- Bookabie
- Coordinates: 31°50′36″S 132°40′31″E﻿ / ﻿31.843288°S 132.675268°E
- Country: Australia
- State: South Australia
- Region: Eyre Western
- LGA: Pastoral Unincorporated Area;
- Location: 648 km (403 mi) NW of Adelaide; 103 km (64 mi) NW of Ceduna;
- Established: 27 August 1891 (town) 23 October 2003 (locality)

Government
- • State electorate: Flinders;
- • Federal division: Grey;

Population
- • Total: 289 (shared with Penong) (2016 census)
- Time zone: UTC+9:30 (ACST)
- • Summer (DST): UTC+10:30 (ACST)
- Postcode: 5690
- County: Kintore
- Mean max temp: 21.5 °C (70.7 °F)
- Mean min temp: 12.3 °C (54.1 °F)
- Annual rainfall: 300.2 mm (11.82 in)
Suburbs around Bookabie
| Fowlers Bay | Mitchidy Moola Yellabinna Nanbona Yellabinna | Yellabinna |
| Fowlers Bay | Bookabie | Penong |
| Great Australian Bight | Great Australian Bight | Penong |

= Bookabie, South Australia =

Bookabie is a town and locality in the Australian state of South Australia located on the state’s west coast overlooking the Great Australian Bight about 648 km north-west of the state capital of Adelaide and about 103 km west of the town centre of Ceduna.
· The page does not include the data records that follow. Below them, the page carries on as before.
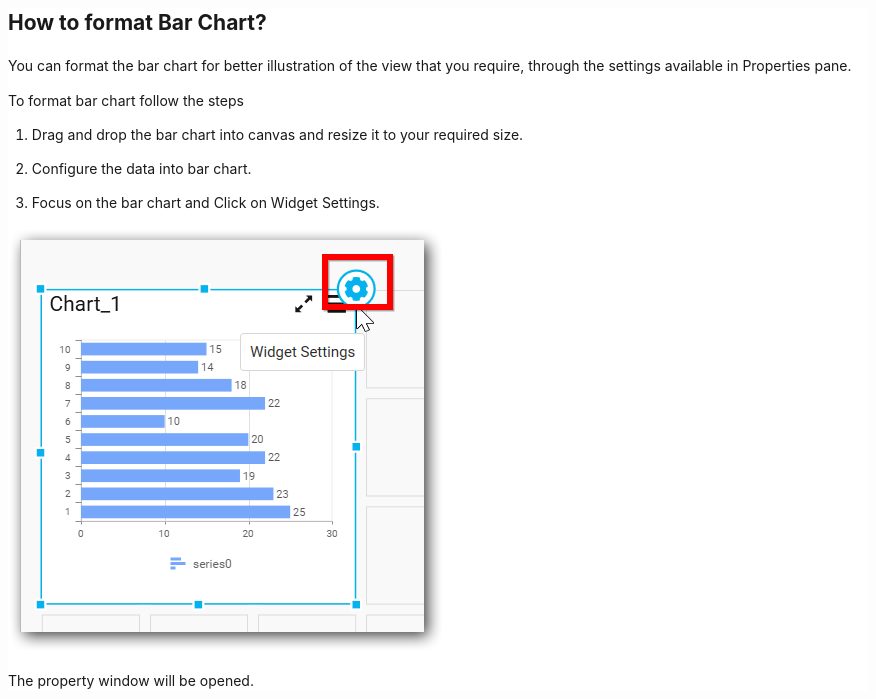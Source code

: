 ## How to format Bar Chart?

You can format the bar chart for better illustration of the view that you require, through the settings available in Properties pane.

To format bar chart follow the steps

1.	Drag and drop the bar chart into canvas and resize it to your required size.

2.	Configure the data into bar chart.

3.	Focus on the bar chart and Click on Widget Settings.

![](images/barchart_widgetsettings.png)

The property window will be opened.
The name was first used for a town located in the Hundred of Magarey which was surveyed in July 1890 and officially named by Governor Kintore on 27 August 1891. The name was recorded by the journalist, Daisy Bates, as being derived from an Aboriginal word meaning “bad water” which was used by local Aboriginal people for a waterhole near the town. Boundaries for the locality including the town were created on 23 October 2003 with some additional “unincorporated land” being added on 26 April 2013.

The locality of Bookabie consists of land associated with a section of coastline overlooking the Great Australian Bight including the eastern side of Fowlers Bay including the bay’s eastern headland. The Eyre Highway passes through the locality in an east-west direction. As of 2012, the majority land use within the locality was agriculture while the land adjoining the coastline in the south being zoned for conservation.

The 2016 Australian census which was conducted in August 2016 reports that the localities of Bookabie and Penong shared a population of 289 people.

Bookabie is located within the federal Division of Grey, the state electoral district of Flinders and the Pastoral Unincorporated Area of South Australia.